PrivilegesDescription
ManageReportsAccess to sales reports and statistical data.
ManageBookingsManage customer bookings, verify reservations, and generate invoices.
ManageContentAccess and manage the travel agency's online content.

Interplay Between Roles and Privileges

Achieving the optimal synchronization of roles and privileges ensures seamless task execution for users while maintaining robust data security.

To assign one or multiple privileges to a role:

  1. Navigate to the Roles tab within the Roles and Privileges section.
  2. Select the desired role (e.g., Sales Manager).
  3. Locate the privileges section on the top.
  4. In this section, you'll find a comprehensive list of available privileges.
  5. To assign a privilege, click the + icon.
  6. To remove a privilege, simply click the - icon.


Example

For instance, a Sales Manager role might possess privileges like ManageBookings and ViewReports, granting them the ability to analyze booking trends and monitor revenue for informed decision-making. Similarly, a Content Manager role could receive the privilege ManageContent.

Assigning Roles

Through the Qodly Management Console of your application, you can assign roles to users across various environments—development, staging, or production—each with its own configuration.

info

Roles configured in the development environment may differ from those in production. It's essential to manage roles appropriately in each environment to ensure consistent access control.

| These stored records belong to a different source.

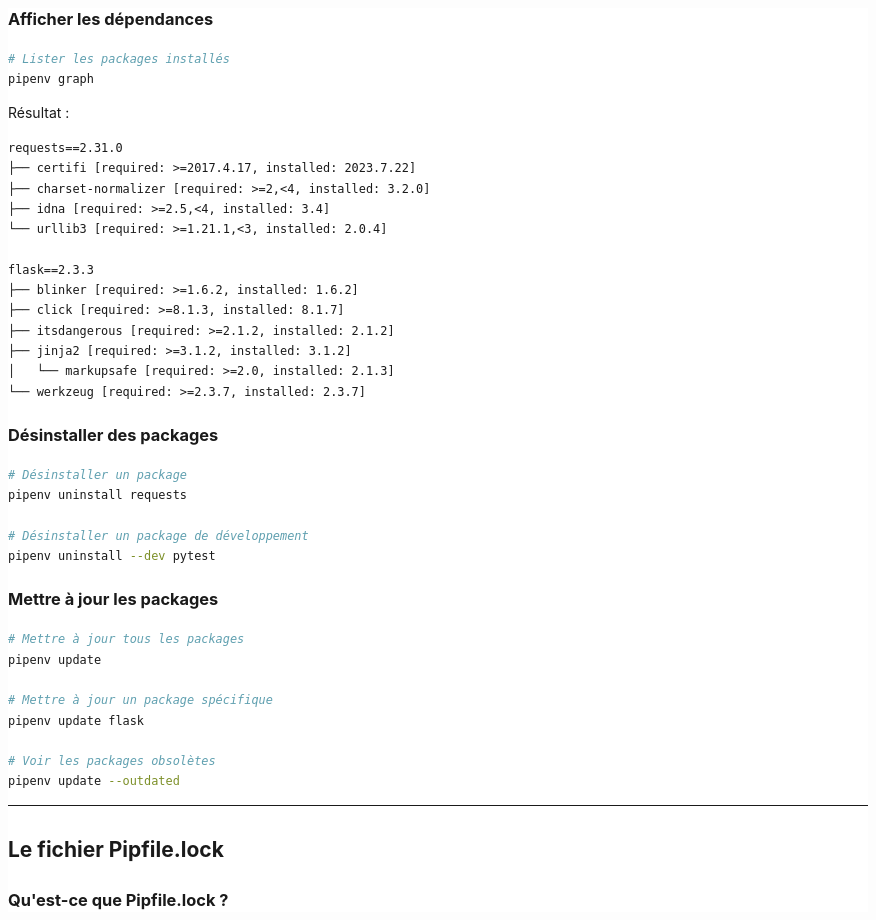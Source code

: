 ### Afficher les dépendances

```bash
# Lister les packages installés
pipenv graph
```

Résultat :
```
requests==2.31.0
├── certifi [required: >=2017.4.17, installed: 2023.7.22]
├── charset-normalizer [required: >=2,<4, installed: 3.2.0]
├── idna [required: >=2.5,<4, installed: 3.4]
└── urllib3 [required: >=1.21.1,<3, installed: 2.0.4]

flask==2.3.3
├── blinker [required: >=1.6.2, installed: 1.6.2]
├── click [required: >=8.1.3, installed: 8.1.7]
├── itsdangerous [required: >=2.1.2, installed: 2.1.2]
├── jinja2 [required: >=3.1.2, installed: 3.1.2]
│   └── markupsafe [required: >=2.0, installed: 2.1.3]
└── werkzeug [required: >=2.3.7, installed: 2.3.7]
```

### Désinstaller des packages

```bash
# Désinstaller un package
pipenv uninstall requests

# Désinstaller un package de développement
pipenv uninstall --dev pytest
```

### Mettre à jour les packages

```bash
# Mettre à jour tous les packages
pipenv update

# Mettre à jour un package spécifique
pipenv update flask

# Voir les packages obsolètes
pipenv update --outdated
```

---

## Le fichier Pipfile.lock

### Qu'est-ce que Pipfile.lock ?
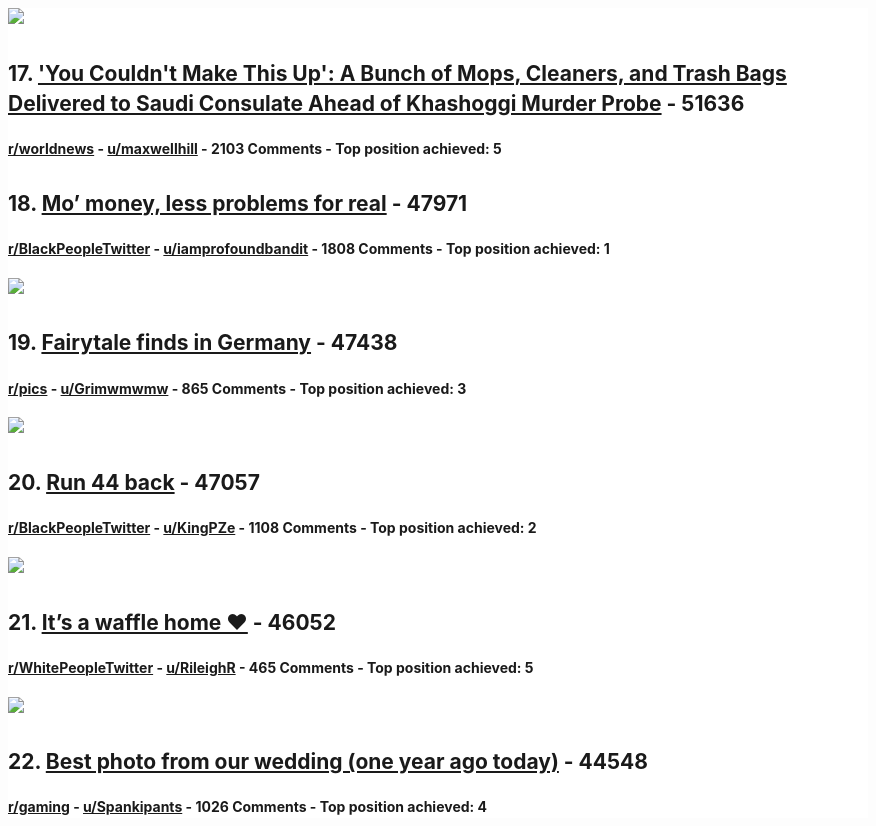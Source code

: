 <a href="https://gfycat.com/sombersilkyasianelephant"><img src="https://b.thumbs.redditmedia.com/llZPVQmW9ITjvWGpbc2TuvdTZlw1KkkPoFhp9xew3os.jpg"></img></a>

## 17. ['You Couldn't Make This Up': A Bunch of Mops, Cleaners, and Trash Bags Delivered to Saudi Consulate Ahead of Khashoggi Murder Probe](http://reddit.com/r/worldnews/comments/9of0f7/you_couldnt_make_this_up_a_bunch_of_mops_cleaners/) - 51636
#### [r/worldnews](http://reddit.com/r/worldnews) - [u/maxwellhill](http://reddit.com/u/maxwellhill) - 2103 Comments - Top position achieved: 5

## 18. [Mo’ money, less problems for real](http://reddit.com/r/BlackPeopleTwitter/comments/9oaonc/mo_money_less_problems_for_real/) - 47971
#### [r/BlackPeopleTwitter](http://reddit.com/r/BlackPeopleTwitter) - [u/iamprofoundbandit](http://reddit.com/u/iamprofoundbandit) - 1808 Comments - Top position achieved: 1

<a href="https://i.redd.it/twtzrn3c2bs11.jpg"><img src="https://a.thumbs.redditmedia.com/LZLWlm1us9HTgSetCqiJoSFanbwPnAivmntwUrPfuk0.jpg"></img></a>

## 19. [Fairytale finds in Germany](http://reddit.com/r/pics/comments/9o80fr/fairytale_finds_in_germany/) - 47438
#### [r/pics](http://reddit.com/r/pics) - [u/Grimwmwmw](http://reddit.com/u/Grimwmwmw) - 865 Comments - Top position achieved: 3

<a href="https://i.redd.it/5na6wy7ox8s11.jpg"><img src="https://b.thumbs.redditmedia.com/IvOzHgCow7_nGrmKPpUqT58dpwJk3B2PSQ8ulRkE5aQ.jpg"></img></a>

## 20. [Run 44 back](http://reddit.com/r/BlackPeopleTwitter/comments/9ohavo/run_44_back/) - 47057
#### [r/BlackPeopleTwitter](http://reddit.com/r/BlackPeopleTwitter) - [u/KingPZe](http://reddit.com/u/KingPZe) - 1108 Comments - Top position achieved: 2

<a href="https://i.imgur.com/IyyxTtn.jpg"><img src="https://b.thumbs.redditmedia.com/hq00xBfNWbbZfSy0b9igo5FQ33_Je3ayF34h7I7BQzA.jpg"></img></a>

## 21. [It’s a waffle home ❤️](http://reddit.com/r/WhitePeopleTwitter/comments/9of7qq/its_a_waffle_home/) - 46052
#### [r/WhitePeopleTwitter](http://reddit.com/r/WhitePeopleTwitter) - [u/RileighR](http://reddit.com/u/RileighR) - 465 Comments - Top position achieved: 5

<a href="https://i.redd.it/ia8ymn0v4es11.jpg"><img src="https://b.thumbs.redditmedia.com/wMcUD2FS1F10Sn-2y5Omg7xl2KnJ-PLB-3QrsUWHUtQ.jpg"></img></a>

## 22. [Best photo from our wedding (one year ago today)](http://reddit.com/r/gaming/comments/9ocnao/best_photo_from_our_wedding_one_year_ago_today/) - 44548
#### [r/gaming](http://reddit.com/r/gaming) - [u/Spankipants](http://reddit.com/u/Spankipants) - 1026 Comments - Top position achieved: 4
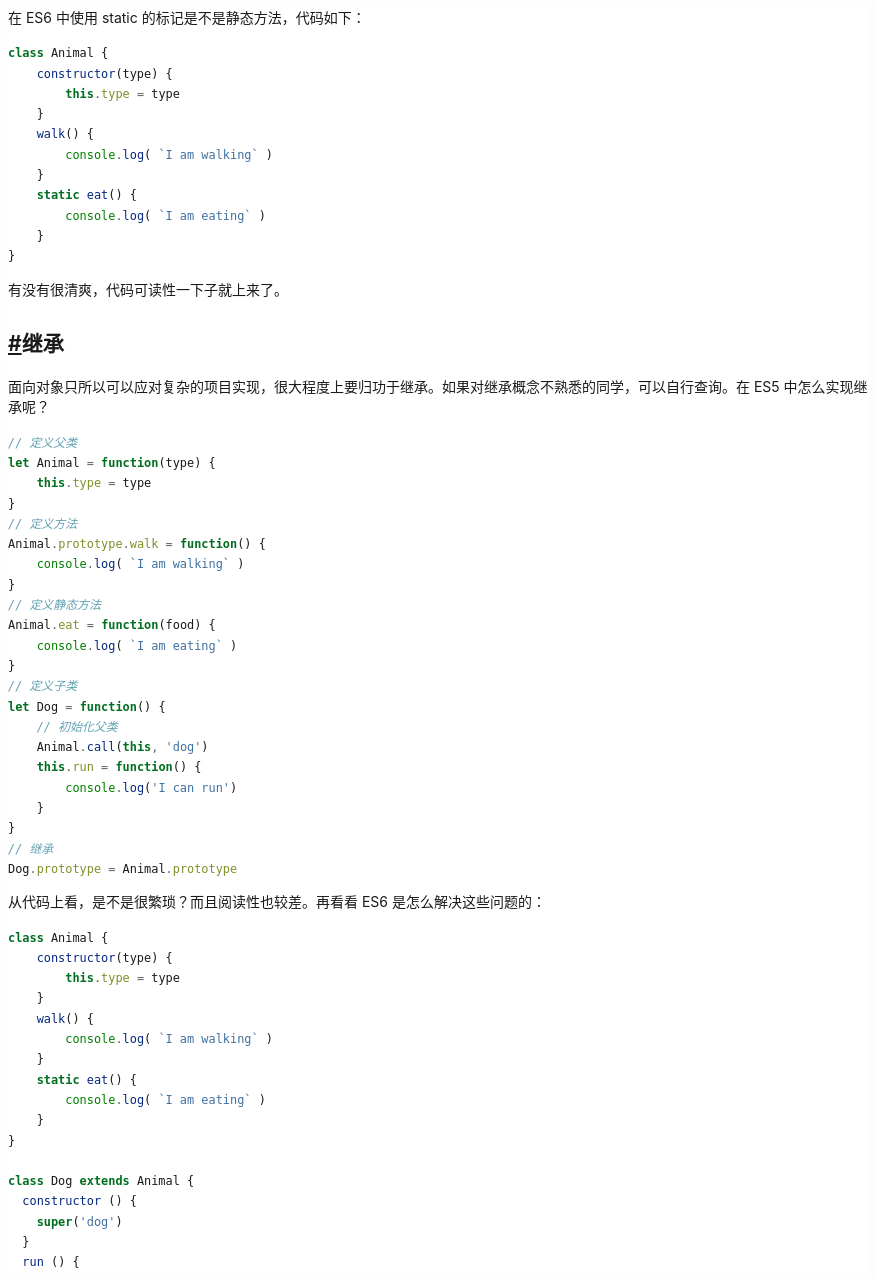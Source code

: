 在 ES6 中使用 static 的标记是不是静态方法，代码如下：

```js
class Animal {
    constructor(type) {
        this.type = type
    }
    walk() {
        console.log( `I am walking` )
    }
    static eat() {
        console.log( `I am eating` )
    }
}
```

有没有很清爽，代码可读性一下子就上来了。

## [#](http://es.xiecheng.live/es6/class.html#继承)继承

面向对象只所以可以应对复杂的项目实现，很大程度上要归功于继承。如果对继承概念不熟悉的同学，可以自行查询。在 ES5 中怎么实现继承呢？

```js
// 定义父类
let Animal = function(type) {
    this.type = type
}
// 定义方法
Animal.prototype.walk = function() {
    console.log( `I am walking` )
}
// 定义静态方法
Animal.eat = function(food) {
    console.log( `I am eating` )
}
// 定义子类
let Dog = function() {
    // 初始化父类
    Animal.call(this, 'dog')
    this.run = function() {
        console.log('I can run')
    }
}
// 继承
Dog.prototype = Animal.prototype
```

从代码上看，是不是很繁琐？而且阅读性也较差。再看看 ES6 是怎么解决这些问题的：

```js
class Animal {
    constructor(type) {
        this.type = type
    }
    walk() {
        console.log( `I am walking` )
    }
    static eat() {
        console.log( `I am eating` )
    }
}

class Dog extends Animal {
  constructor () {
    super('dog')
  }
  run () {
```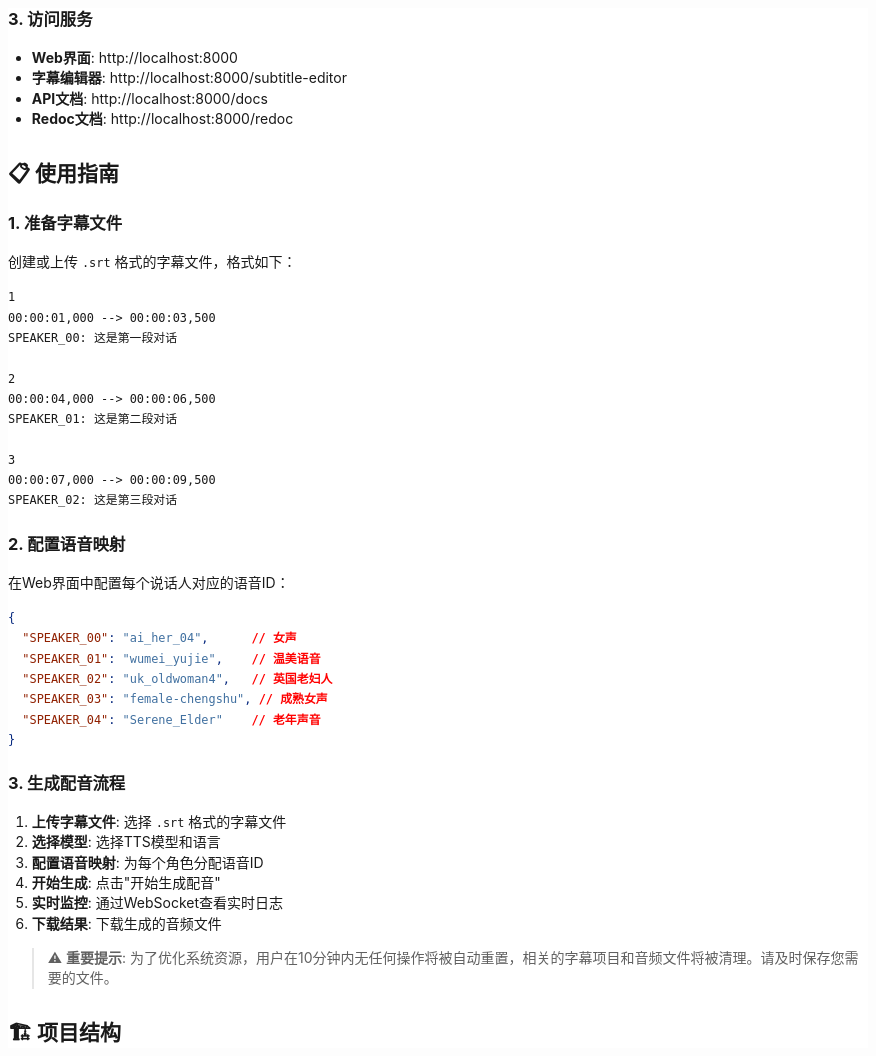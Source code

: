 ### 3. 访问服务

- **Web界面**: http://localhost:8000
- **字幕编辑器**: http://localhost:8000/subtitle-editor
- **API文档**: http://localhost:8000/docs
- **Redoc文档**: http://localhost:8000/redoc

## 📋 使用指南

### 1. 准备字幕文件

创建或上传 `.srt` 格式的字幕文件，格式如下：

```srt
1
00:00:01,000 --> 00:00:03,500
SPEAKER_00: 这是第一段对话

2
00:00:04,000 --> 00:00:06,500
SPEAKER_01: 这是第二段对话

3
00:00:07,000 --> 00:00:09,500
SPEAKER_02: 这是第三段对话
```

### 2. 配置语音映射

在Web界面中配置每个说话人对应的语音ID：

```json
{
  "SPEAKER_00": "ai_her_04",      // 女声
  "SPEAKER_01": "wumei_yujie",    // 温美语音
  "SPEAKER_02": "uk_oldwoman4",   // 英国老妇人
  "SPEAKER_03": "female-chengshu", // 成熟女声
  "SPEAKER_04": "Serene_Elder"    // 老年声音
}
```

### 3. 生成配音流程

1. **上传字幕文件**: 选择 `.srt` 格式的字幕文件
2. **选择模型**: 选择TTS模型和语言
3. **配置语音映射**: 为每个角色分配语音ID
4. **开始生成**: 点击"开始生成配音"
5. **实时监控**: 通过WebSocket查看实时日志
6. **下载结果**: 下载生成的音频文件

> ⚠️ **重要提示**: 为了优化系统资源，用户在10分钟内无任何操作将被自动重置，相关的字幕项目和音频文件将被清理。请及时保存您需要的文件。

## 🏗️ 项目结构
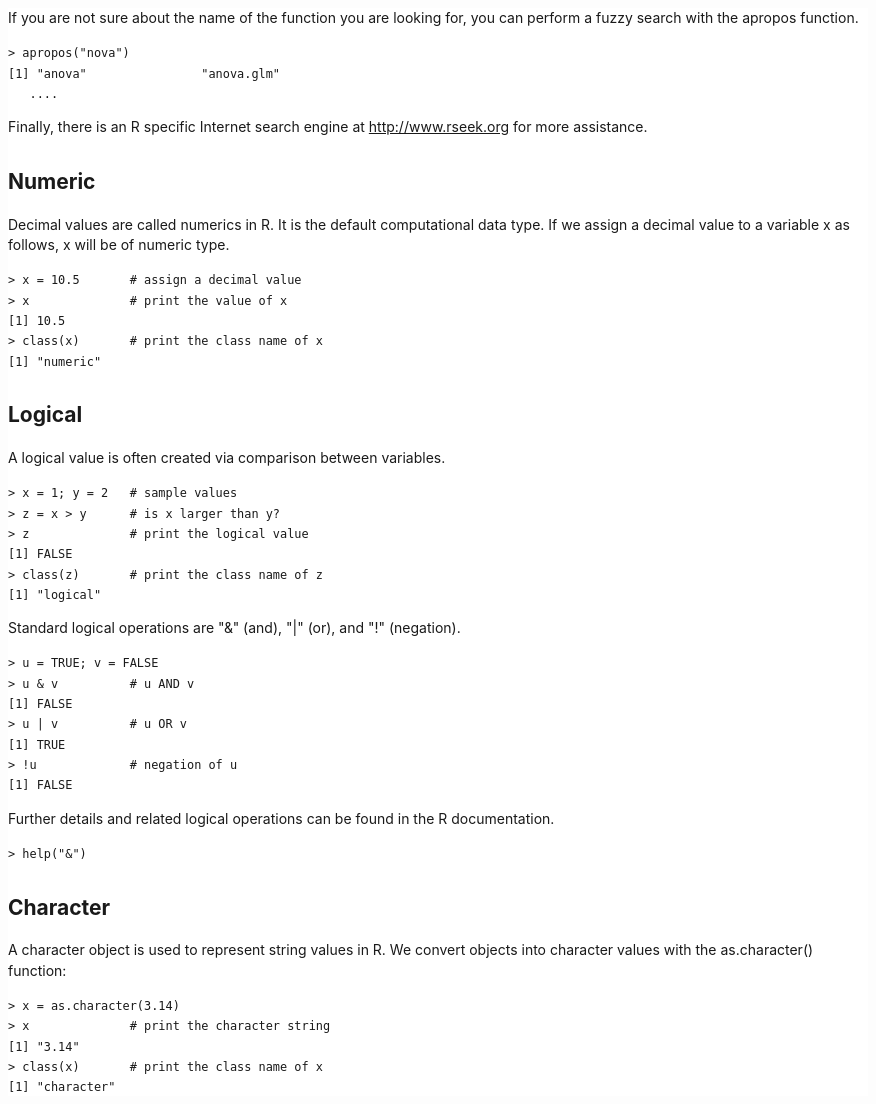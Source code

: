 If you are not sure about the name of the function you are looking for, you can perform a fuzzy search with the apropos function. 

``` 
> apropos("nova") 
[1] "anova"                "anova.glm" 
   .... 
```

Finally, there is an R specific Internet search engine at http://www.rseek.org for more assistance. 

## Numeric
Decimal values are called numerics in R. It is the default computational data type. If we assign a decimal value to a variable x as follows, x will be of numeric type. 
```
> x = 10.5       # assign a decimal value 
> x              # print the value of x 
[1] 10.5 
> class(x)       # print the class name of x 
[1] "numeric" 
```

## Logical
A logical value is often created via comparison between variables. 
```
> x = 1; y = 2   # sample values 
> z = x > y      # is x larger than y? 
> z              # print the logical value 
[1] FALSE 
> class(z)       # print the class name of z 
[1] "logical" 
```
Standard logical operations are "&" (and), "|" (or), and "!" (negation). 
```
> u = TRUE; v = FALSE 
> u & v          # u AND v 
[1] FALSE 
> u | v          # u OR v 
[1] TRUE 
> !u             # negation of u 
[1] FALSE 
```
Further details and related logical operations can be found in the R documentation. 
```
> help("&") 
```

## Character
A character object is used to represent string values in R. We convert objects into character values with the as.character() function: 
```
> x = as.character(3.14) 
> x              # print the character string 
[1] "3.14" 
> class(x)       # print the class name of x 
[1] "character" 
```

To assign a role to a user in the development environment:

  1. Go to the Teams tab to see a list of available users, each linked to their respective roles.
  2. Click the Add User button in the upper-right corner to add a new user.
  3. Complete the form that appears with the necessary user data.
  4. Find a dropdown menu labeled Profile towards the end of the form, displaying roles added from Qodly Studio under the Roles and Privileges section.
  5. Select and assign the appropriate role to the new user from the list, providing specific privileges associated with that role.

Retrieving Current Session Information

You can retrieve user information in the current session using the cs.Qodly.Users class. This allows you to access essential user details, such as their email, role, first name, and last name.

Here's how you can retrieve and store user data for session-wide access:

exposed Function loadSessionUserInfo()
var userCS : cs.Qodly.Users

userCS = cs.Qodly.Users.new()

use(session.storage)
session.storage.currentUser = userCS.getCurrentUser()
end

For more detailed information, refer to the Sessions and Users sections.

Roles and privileges JSON Representation

In Qodly Studio, roles and privileges have a JSON representation that can be useful for troubleshooting or copying selected parts.

This representation can be accessed through a text editor by selecting the Roles and privileges in the Explorer and choosing Open With a Text Editor.

json

This allows you to view, copy, or edit the JSON representation.

warning

Exercise caution when editing the JSON representation. The syntax checker does not validate whether attribute names match the expected ones or if there are issues with attribute names. Always ensure you have a backup before making changes.